Now, there’s an alternative, and it’s PCIe switches – these are hefty chips which present a PCIe device interface to your host, and multiple PCIe host interfaces for all your devices; you could compare them to Ethernet switches in terms of how they work, except that lanes of a PCIe switch have either host or device roles and Ethernet switch ports are generally all equal. These switches are sized from a RP2040-style QFN (in case of ASM1182, a 1:2 switch) to the size of a x86 CPU, they will often need external cooling, they also tend to be pricey, and consume a decent amount of power. If you’re looking for bifurcation cards on say, Aliexpress, you will inevitably stumble upon cards with PCIe switches on them.

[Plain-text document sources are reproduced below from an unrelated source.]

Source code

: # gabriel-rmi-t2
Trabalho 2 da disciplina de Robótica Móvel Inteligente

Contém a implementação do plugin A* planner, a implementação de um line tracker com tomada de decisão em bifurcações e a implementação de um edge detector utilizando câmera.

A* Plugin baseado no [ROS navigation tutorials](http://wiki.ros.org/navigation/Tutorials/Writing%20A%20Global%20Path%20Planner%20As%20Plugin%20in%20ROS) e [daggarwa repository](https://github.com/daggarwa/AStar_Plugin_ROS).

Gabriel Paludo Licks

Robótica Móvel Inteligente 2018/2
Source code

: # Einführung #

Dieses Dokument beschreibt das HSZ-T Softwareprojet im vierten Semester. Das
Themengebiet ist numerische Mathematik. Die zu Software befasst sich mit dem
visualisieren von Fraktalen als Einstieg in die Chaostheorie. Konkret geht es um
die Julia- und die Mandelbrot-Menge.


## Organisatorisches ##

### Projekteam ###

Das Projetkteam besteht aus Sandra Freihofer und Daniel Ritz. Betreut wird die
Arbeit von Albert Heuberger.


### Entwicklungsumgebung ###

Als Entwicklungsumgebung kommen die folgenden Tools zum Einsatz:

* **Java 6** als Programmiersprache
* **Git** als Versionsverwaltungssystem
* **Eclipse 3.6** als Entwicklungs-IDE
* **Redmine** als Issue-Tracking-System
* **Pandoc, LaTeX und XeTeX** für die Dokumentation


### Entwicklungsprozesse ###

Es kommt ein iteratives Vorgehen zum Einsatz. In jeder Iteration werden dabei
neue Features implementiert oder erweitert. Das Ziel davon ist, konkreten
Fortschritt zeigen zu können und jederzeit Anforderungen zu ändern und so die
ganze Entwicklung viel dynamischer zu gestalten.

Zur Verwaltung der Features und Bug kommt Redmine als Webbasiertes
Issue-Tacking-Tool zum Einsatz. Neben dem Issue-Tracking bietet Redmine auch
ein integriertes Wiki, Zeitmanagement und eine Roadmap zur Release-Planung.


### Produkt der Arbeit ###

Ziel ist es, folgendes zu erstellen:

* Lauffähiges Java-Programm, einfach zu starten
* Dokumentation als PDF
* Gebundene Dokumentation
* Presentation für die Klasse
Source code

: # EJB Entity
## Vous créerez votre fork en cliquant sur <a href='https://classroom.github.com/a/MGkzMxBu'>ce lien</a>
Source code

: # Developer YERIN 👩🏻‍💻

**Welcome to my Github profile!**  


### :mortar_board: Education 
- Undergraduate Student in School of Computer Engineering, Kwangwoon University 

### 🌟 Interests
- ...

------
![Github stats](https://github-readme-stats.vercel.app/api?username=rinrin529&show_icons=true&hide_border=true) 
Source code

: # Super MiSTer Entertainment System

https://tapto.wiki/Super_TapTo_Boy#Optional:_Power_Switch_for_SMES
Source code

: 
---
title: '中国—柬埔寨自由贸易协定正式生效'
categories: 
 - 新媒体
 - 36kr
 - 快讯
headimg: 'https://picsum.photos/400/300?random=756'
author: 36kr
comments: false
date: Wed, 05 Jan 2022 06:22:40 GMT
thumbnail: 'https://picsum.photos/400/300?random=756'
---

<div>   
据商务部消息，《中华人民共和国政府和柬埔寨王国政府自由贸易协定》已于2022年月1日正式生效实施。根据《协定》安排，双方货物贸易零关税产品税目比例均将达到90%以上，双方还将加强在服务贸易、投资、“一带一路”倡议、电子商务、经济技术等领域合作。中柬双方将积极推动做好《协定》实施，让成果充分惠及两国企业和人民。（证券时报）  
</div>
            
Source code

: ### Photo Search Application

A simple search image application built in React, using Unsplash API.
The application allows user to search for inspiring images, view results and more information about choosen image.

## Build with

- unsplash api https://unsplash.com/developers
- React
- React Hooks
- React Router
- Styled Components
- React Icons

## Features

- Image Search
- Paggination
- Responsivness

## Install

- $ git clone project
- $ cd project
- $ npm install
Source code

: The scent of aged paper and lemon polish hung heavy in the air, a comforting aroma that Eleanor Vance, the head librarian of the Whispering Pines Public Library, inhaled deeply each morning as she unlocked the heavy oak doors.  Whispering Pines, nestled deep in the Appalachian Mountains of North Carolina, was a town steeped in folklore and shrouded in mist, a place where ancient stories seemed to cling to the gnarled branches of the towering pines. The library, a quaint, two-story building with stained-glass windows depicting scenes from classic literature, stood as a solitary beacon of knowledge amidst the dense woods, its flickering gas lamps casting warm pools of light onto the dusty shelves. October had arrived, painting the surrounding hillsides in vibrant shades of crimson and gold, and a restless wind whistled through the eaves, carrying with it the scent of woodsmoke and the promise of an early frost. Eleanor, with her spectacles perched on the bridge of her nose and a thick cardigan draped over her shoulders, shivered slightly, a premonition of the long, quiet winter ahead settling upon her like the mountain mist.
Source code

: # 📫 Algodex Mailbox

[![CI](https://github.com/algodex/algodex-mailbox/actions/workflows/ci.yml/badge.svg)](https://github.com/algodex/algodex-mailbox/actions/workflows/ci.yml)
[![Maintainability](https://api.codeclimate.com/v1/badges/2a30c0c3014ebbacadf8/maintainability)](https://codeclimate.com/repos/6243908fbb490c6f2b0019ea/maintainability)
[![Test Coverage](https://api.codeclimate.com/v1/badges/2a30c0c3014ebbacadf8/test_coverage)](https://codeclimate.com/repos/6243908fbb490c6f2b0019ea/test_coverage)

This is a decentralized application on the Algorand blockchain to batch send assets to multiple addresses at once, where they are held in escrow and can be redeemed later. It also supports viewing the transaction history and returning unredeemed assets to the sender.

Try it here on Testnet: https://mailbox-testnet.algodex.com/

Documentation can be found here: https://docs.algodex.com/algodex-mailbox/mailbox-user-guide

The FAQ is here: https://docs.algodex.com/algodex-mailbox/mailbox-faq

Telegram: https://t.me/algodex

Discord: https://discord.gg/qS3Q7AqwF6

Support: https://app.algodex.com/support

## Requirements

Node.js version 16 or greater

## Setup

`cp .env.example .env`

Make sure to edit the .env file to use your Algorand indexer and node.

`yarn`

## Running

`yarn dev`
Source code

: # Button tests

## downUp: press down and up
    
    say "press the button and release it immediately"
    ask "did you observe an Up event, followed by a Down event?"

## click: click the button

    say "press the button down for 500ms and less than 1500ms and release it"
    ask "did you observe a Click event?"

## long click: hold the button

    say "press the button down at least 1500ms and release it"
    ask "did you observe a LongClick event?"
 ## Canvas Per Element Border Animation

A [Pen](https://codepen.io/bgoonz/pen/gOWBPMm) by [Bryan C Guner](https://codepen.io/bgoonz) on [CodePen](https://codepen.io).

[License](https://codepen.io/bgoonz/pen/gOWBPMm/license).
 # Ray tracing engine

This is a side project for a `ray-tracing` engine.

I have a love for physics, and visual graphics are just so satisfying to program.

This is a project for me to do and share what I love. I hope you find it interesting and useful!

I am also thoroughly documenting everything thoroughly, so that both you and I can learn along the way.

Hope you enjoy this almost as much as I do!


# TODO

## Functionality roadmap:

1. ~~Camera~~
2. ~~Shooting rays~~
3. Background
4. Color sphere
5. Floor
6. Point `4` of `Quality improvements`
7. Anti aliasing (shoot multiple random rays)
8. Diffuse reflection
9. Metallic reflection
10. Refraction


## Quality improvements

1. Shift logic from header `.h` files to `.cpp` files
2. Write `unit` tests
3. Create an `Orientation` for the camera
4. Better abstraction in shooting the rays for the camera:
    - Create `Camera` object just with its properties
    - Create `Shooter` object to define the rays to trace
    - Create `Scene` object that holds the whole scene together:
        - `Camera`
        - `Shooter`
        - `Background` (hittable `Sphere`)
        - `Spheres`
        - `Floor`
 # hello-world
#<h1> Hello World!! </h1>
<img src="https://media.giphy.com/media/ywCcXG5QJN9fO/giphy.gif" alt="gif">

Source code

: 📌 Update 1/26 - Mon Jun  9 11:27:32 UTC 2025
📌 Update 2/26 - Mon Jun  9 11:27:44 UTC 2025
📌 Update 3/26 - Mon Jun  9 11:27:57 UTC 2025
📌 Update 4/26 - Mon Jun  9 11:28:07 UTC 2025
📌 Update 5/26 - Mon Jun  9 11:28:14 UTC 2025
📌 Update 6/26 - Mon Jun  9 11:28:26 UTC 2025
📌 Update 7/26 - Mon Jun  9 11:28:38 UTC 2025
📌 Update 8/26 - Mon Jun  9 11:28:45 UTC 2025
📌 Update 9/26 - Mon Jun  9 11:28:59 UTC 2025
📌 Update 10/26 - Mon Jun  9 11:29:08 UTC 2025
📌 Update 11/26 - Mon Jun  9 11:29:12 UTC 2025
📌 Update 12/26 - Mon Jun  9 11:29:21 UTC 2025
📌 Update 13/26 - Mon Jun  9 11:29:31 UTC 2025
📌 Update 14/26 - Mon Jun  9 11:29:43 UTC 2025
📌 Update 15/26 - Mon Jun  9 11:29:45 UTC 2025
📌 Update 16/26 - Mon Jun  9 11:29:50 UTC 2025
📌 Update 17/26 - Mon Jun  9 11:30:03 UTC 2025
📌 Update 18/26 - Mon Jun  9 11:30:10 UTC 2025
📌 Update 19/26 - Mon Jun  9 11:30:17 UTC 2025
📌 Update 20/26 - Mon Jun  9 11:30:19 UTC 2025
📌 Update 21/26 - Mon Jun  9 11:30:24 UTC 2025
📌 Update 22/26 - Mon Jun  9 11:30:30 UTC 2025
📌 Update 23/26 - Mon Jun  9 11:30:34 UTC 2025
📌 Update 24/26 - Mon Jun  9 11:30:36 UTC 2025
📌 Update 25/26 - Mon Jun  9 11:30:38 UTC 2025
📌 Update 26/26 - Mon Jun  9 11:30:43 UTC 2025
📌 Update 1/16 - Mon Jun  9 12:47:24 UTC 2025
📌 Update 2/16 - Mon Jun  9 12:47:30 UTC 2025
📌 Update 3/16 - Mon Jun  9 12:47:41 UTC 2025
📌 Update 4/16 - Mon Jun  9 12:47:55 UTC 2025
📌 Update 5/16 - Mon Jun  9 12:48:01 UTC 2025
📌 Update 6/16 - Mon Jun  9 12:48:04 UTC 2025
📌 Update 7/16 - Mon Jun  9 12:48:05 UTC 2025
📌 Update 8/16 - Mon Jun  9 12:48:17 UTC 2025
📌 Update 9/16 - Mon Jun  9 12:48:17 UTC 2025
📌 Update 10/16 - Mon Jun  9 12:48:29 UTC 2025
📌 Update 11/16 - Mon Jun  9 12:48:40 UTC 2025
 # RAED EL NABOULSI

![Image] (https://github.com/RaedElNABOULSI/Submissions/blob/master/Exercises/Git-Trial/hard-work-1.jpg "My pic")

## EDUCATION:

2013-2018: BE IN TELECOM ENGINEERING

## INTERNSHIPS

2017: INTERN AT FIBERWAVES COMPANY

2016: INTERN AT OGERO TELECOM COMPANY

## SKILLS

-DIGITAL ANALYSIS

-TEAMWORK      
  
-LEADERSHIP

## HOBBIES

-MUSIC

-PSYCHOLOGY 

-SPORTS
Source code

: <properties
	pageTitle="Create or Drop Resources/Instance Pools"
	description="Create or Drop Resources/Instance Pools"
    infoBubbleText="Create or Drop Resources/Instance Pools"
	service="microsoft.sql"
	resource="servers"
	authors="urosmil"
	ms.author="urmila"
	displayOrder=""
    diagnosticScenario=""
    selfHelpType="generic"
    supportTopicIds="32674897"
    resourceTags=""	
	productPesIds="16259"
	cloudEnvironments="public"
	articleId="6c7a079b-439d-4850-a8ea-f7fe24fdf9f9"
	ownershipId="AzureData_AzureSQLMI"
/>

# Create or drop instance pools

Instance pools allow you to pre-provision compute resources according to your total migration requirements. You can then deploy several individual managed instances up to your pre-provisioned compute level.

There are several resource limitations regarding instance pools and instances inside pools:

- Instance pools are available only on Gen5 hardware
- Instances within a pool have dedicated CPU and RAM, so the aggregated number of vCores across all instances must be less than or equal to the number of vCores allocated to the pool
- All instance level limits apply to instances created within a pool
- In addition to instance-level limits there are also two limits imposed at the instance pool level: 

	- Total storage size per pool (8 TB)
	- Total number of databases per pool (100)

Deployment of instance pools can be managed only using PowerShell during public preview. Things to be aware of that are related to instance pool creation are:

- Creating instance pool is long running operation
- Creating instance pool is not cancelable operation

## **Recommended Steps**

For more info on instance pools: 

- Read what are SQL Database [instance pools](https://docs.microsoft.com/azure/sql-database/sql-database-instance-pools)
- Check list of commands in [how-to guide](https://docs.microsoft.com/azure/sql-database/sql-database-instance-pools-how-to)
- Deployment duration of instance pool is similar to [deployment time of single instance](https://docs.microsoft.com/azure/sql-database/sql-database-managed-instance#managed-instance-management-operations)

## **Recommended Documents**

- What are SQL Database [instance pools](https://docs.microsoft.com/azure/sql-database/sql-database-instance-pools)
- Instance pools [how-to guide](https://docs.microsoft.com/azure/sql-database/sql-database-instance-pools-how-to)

The benefit is – they don’t require special support from the host, since they look just like any regular PCIe device from a host’s perspective. The drawback – again, they cost a significant amount, and they’re also rarely documented. For instance, I was looking to get some PCIe 1:4 switch chips, and stumbled upon the ASM1184 1:4 controller, which produces four x1 links out of a single x1 link. This was just what I needed, and when googling, I found this chip being used in tons of Chinese PCIe splitter boards of all kinds, desktop motherboards from manufacturers like Gigabyte, with boards even sold in places like Walmart. The ASM118x (1:4 for ASM1184 and 1:2 for ASM1182) chips themselves are easy to find on Aliexpress, too – the main problem is that they lack documentation. Technically, a real-world device schematic is the bare minimum needed, since the chips seem to be meant to work standalone, without external control – I’ve found one for ASM1182, and my friend recently found one for ASM1184. However, things like I2C registers for external control will remain a mystery.
So, even though chips like the ASM1184 is tempting, cheap and is readily available on Aliexpress as both standalone IC and as part of products, debugging might get tricky. Thankfully, there’s one Western manufacturer I know, that will save your day when it comes to PCIe switches – it’s Diodes Incorporated, with their Pericom-acquired PCIe product line; you can openly download full datasheets for their PCIe switches, and there’s a good few on Digikey. You might also stumble upon PCIe switches from Broadcom, but as you might guess, their openness is par for the course for a typical Broadcom product – aka, non-existent.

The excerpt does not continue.